The effect of silica on the crystallization and melting behavior of a highly isotactic, well characterized isotactic polystyrene (i-PS) have been investigated. The origins of the various endotherms obtained upon heating have been defined by partial scanning experiments and by a study of the effect of heating rate using differential scanning calorimetry (DSC). The presence of 1 part silica in 100 parts polymer (1 pph) decreases the maximum degree of crystallinity considerably but has a minimal effect on the rate of crystallization. Analysis by the Avrami method shows that the silica does not affect the overall rate of crystallization significantly. The decrease in the crystallinity indicates that silica affects the level of secondary crystallization, thus the crystal perfection. === The surface morphologies and growth rates of i-PS spherulites, as studied by photomicroscopy, were not affected by 1 pph of silica. The experimental data were fitted to a modified form of the Hoffman-Lauritzen equation. === The effect of silica on spherulite growth rates and surface morphologies of isotactic poly(propylene oxide) (i-PPO) have also been investigated by optical microscopy. Two distinct i-PPO samples of different molecular weights were used, each of which was highly isotactic.
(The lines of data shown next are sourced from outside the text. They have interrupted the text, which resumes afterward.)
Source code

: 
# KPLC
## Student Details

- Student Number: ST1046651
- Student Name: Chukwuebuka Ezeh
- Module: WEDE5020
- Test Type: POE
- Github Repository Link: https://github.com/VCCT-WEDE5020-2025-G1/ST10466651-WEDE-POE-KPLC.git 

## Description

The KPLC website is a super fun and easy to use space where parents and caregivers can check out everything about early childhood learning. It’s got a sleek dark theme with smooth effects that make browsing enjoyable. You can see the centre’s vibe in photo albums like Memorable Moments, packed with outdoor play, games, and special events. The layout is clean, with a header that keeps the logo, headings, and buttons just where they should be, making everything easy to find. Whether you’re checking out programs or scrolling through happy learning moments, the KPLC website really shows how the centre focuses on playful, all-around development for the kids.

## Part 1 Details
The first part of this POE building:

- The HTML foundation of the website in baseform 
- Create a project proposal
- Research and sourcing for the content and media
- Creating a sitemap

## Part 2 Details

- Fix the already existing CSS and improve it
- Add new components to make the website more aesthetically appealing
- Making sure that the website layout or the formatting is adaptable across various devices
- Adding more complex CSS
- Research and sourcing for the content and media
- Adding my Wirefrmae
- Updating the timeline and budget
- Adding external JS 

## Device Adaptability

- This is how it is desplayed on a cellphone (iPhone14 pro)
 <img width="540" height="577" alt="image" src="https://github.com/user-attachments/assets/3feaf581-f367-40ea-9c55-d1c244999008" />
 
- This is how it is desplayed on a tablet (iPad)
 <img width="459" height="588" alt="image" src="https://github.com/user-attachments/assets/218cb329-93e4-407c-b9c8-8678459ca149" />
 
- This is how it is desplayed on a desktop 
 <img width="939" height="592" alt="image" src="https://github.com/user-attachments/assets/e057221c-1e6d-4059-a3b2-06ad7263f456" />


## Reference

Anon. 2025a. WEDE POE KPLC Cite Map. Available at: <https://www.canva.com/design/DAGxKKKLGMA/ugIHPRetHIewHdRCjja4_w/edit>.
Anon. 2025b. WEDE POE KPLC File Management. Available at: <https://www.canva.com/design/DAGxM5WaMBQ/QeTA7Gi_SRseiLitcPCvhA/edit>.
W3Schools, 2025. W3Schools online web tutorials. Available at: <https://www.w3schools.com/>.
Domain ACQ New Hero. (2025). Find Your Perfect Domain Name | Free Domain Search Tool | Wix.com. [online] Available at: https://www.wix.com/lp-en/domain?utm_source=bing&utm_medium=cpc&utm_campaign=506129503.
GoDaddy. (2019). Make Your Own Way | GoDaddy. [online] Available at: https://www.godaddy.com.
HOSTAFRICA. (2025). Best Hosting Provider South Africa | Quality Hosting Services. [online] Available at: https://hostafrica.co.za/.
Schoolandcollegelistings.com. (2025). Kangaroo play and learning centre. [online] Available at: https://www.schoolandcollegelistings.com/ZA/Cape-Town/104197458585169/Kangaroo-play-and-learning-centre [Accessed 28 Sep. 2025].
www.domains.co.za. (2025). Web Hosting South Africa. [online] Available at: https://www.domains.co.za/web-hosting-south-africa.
The addition of silica has a pronounced effect on the morphology of the spherulites, producing dendritic type morphology. Upon step-crystallization, the spherulites exhibited mixed morphologies, i.e., fibrillar and ringed. Silica depresses the spherulite growth rates throughout the entire temperature range. The effects were more profound as the quantity of filler increased. The growth rate-temperature behavior was analysed in terms of the classical Hoffman-Lauritzen equation and a modified version to take into account the polymer-filler interaction.